En la planta de fabricación, el proceso de secado del fotoreactivos no es una cuestión de preferencia, sino una necesidad imperativa. Una desviación de medio grado en el proceso de secado puede afectar negativamente al control de las dimensiones críticas de los componentes. Un punto caliente durante el proceso de secado puede causar problemas como la formación de suciedad y una disminución en la calidad final de los productos. Se necesita una lámpara que mantenga una temperatura estable, turno tras turno, con un nivel de calor fiable.
Lo que realmente importa Hemos diseñado esta lámpara para laboratorios de semiconductores para que cumpla con los mismos estándares que los equipos internacionales utilizados en este sector. Los emisores de infrarrojo de onda corta, encapsulados en cuarzo, permiten una respuesta rápida y un control preciso del espectro de luz. El resultado es una uniformidad térmica en el nivel de las obleas de entre ±0,1°C, además de una repetibilidad superior a ±0,3°C durante más de 5,000 horas. La salida lumínica permanece estable, con una desviación inferior al 5% en cuanto a lúmenes y energía, lo que evita que el presupuesto térmico varíe.

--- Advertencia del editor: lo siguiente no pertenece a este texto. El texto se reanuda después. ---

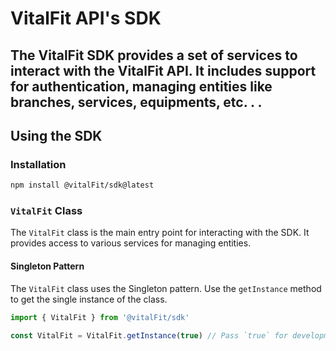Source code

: # VitalFit API's SDK

The VitalFit SDK provides a set of services to interact with the VitalFit API. It includes support for authentication, managing entities like branches, services, equipments, etc. . .
---

## Using the SDK

### Installation

```sh
npm install @vitalFit/sdk@latest
```

### `VitalFit` Class

The `VitalFit` class is the main entry point for interacting with the SDK. It provides access to various services for managing entities.

#### Singleton Pattern

The `VitalFit` class uses the Singleton pattern. Use the `getInstance` method to get the single instance of the class.

```typescript
import { VitalFit } from '@vitalFit/sdk'

const VitalFit = VitalFit.getInstance(true) // Pass `true` for development mode
```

La estructura de la lámpara está diseñada para funcionar en entornos de clase 1–100, utilizando materiales que generan pocas emisiones y procesos que minimizan la presencia de partículas. Durante los ciclos térmicos, no se generan partículas; simplemente se mantiene el entorno limpio.
Por qué esto es importante para los procesos de secado Esta lámpara está diseñada para el procesamiento de fotoreactivos: secado suave, secado duro y secado posterior a la exposición. En estos procesos, la precisión de la temperatura afecta directamente a la uniformidad de las dimensiones y a la calidad de los bordes de las líneas. Esto permite obtener perfiles de película fiables, reducir las revisiones necesarias y garantizar que los procesos sean predecibles en diferentes equipos.
La rápida adaptación de la lámpara a la temperatura deseada reduce el tiempo de inactividad, lo que disminuye el consumo de energía por oblea. Su fiabilidad está diseñada para operar las 24 horas del día, evitando tiempos de inactividad imprevistos o la necesidad de reemplazar la lámpara en medio de procesos críticos de litografía.
Detalles prácticos que deben tenerse en cuenta La instalación consiste en adaptarla a la interfaz de conexión del equipo y verificar la tensión y capacidad térmica del horno. Se trata de una lámpara de alta intensidad, por lo que es necesario proteger tanto a los operarios como al equipo. Inmediatamente después de la instalación, se debe realizar un breve período de prueba y un análisis de la distribución de temperaturas. De esta manera, se pueden ajustar los parámetros de forma adecuada según las características específicas del horno.